American engineers had already developed extensive water channelization projects with the completion of the 363-mile-long Erie Canal in 1825, and with the rapid growth of their cities had developed expertise in water supply projects. That expertise had been recognized by Winnipeg politicians. Engineers from the United States had been consulted on the city’s water supply from as early as 1897 when Dr. Rudolf Hering from New York provided a report advising on issues and options for Winnipeg’s water supply. While using Lake of the Woods as a source due to its excellent quality was suggested at a meeting of the Manitoba Historical Society as early as 1884, it did not garner the attention of the civic leaders.
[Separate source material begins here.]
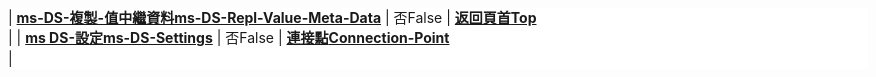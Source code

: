 | [<span data-ttu-id="d17ff-571">**ms-DS-複製-值中繼資料**</span><span class="sxs-lookup"><span data-stu-id="d17ff-571">**ms-DS-Repl-Value-Meta-Data**</span></span>](a-msds-replvaluemetadata.md)              | <span data-ttu-id="d17ff-572">否</span><span class="sxs-lookup"><span data-stu-id="d17ff-572">False</span></span>     | [<span data-ttu-id="d17ff-573">**返回頁首**</span><span class="sxs-lookup"><span data-stu-id="d17ff-573">**Top**</span></span>](c-top.md)<br/>                                                          |
| [<span data-ttu-id="d17ff-574">**ms DS-設定**</span><span class="sxs-lookup"><span data-stu-id="d17ff-574">**ms-DS-Settings**</span></span>](a-msds-settings.md)                                   | <span data-ttu-id="d17ff-575">否</span><span class="sxs-lookup"><span data-stu-id="d17ff-575">False</span></span>     | [<span data-ttu-id="d17ff-576">**連接點**</span><span class="sxs-lookup"><span data-stu-id="d17ff-576">**Connection-Point**</span></span>](c-connectionpoint.md)<br/>                                 |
Hering’s 1897 report considered only the City’s artesian well system and the option of a pipeline from the Winnipeg River.
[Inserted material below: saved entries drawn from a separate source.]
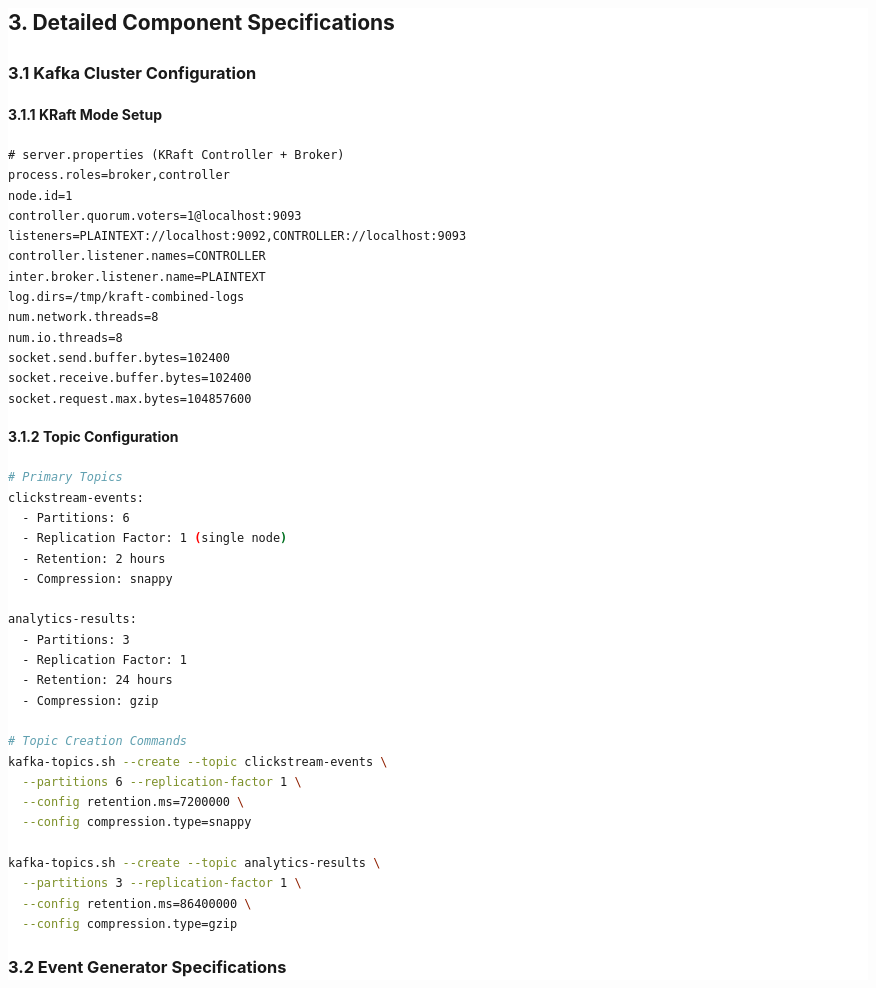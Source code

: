 ## 3. Detailed Component Specifications

### 3.1 Kafka Cluster Configuration

#### 3.1.1 KRaft Mode Setup

```properties
# server.properties (KRaft Controller + Broker)
process.roles=broker,controller
node.id=1
controller.quorum.voters=1@localhost:9093
listeners=PLAINTEXT://localhost:9092,CONTROLLER://localhost:9093
controller.listener.names=CONTROLLER
inter.broker.listener.name=PLAINTEXT
log.dirs=/tmp/kraft-combined-logs
num.network.threads=8
num.io.threads=8
socket.send.buffer.bytes=102400
socket.receive.buffer.bytes=102400
socket.request.max.bytes=104857600
```

#### 3.1.2 Topic Configuration

```bash
# Primary Topics
clickstream-events:
  - Partitions: 6
  - Replication Factor: 1 (single node)
  - Retention: 2 hours
  - Compression: snappy

analytics-results:
  - Partitions: 3
  - Replication Factor: 1
  - Retention: 24 hours
  - Compression: gzip

# Topic Creation Commands
kafka-topics.sh --create --topic clickstream-events \
  --partitions 6 --replication-factor 1 \
  --config retention.ms=7200000 \
  --config compression.type=snappy

kafka-topics.sh --create --topic analytics-results \
  --partitions 3 --replication-factor 1 \
  --config retention.ms=86400000 \
  --config compression.type=gzip
```

### 3.2 Event Generator Specifications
Water supply had been an issue in Winnipeg civic politics for many years before the decision to use Shoal Lake. The factors influencing the public discourse on the matter included the quantity available, the security of supply, its quality, the proclivity for the city’s business elite to favour private ownership of utilities, and latterly a health issue. Prior to 1882, water was taken from the City’s rivers and delivered to homes and businesses in barrels carried on horse-drawn conveyances. The first supply and distribution utility was started under a private corporation—the Winnipeg Water Works Company. Its source of supply was the Assiniboine River just downstream from the present day Maryland Bridge. The Company was incorporated by an act of the Manitoba Legislature in 1880 with an exclusive franchise covering the City of Winnipeg. However, soon after it began delivering water, there were issues with the capacity of its infrastructure and the service being provided. After years of legislative manoeuvres, confrontation, and wrangling, the City bought out the corporation and its franchise in 1898 (Artibise 1975, pp. 210–212). In the lead-up to the purchase, City Engineer H. N. Ruttan, who had been hired in 1885, had investigated the use of artesian wells for the city’s supply. After its purchase of the Water Works Company, the City developed an artesian well system, but only to a limited extent. As a result of that limitation, the supply operation from the Assiniboine was kept on standby for use in emergencies.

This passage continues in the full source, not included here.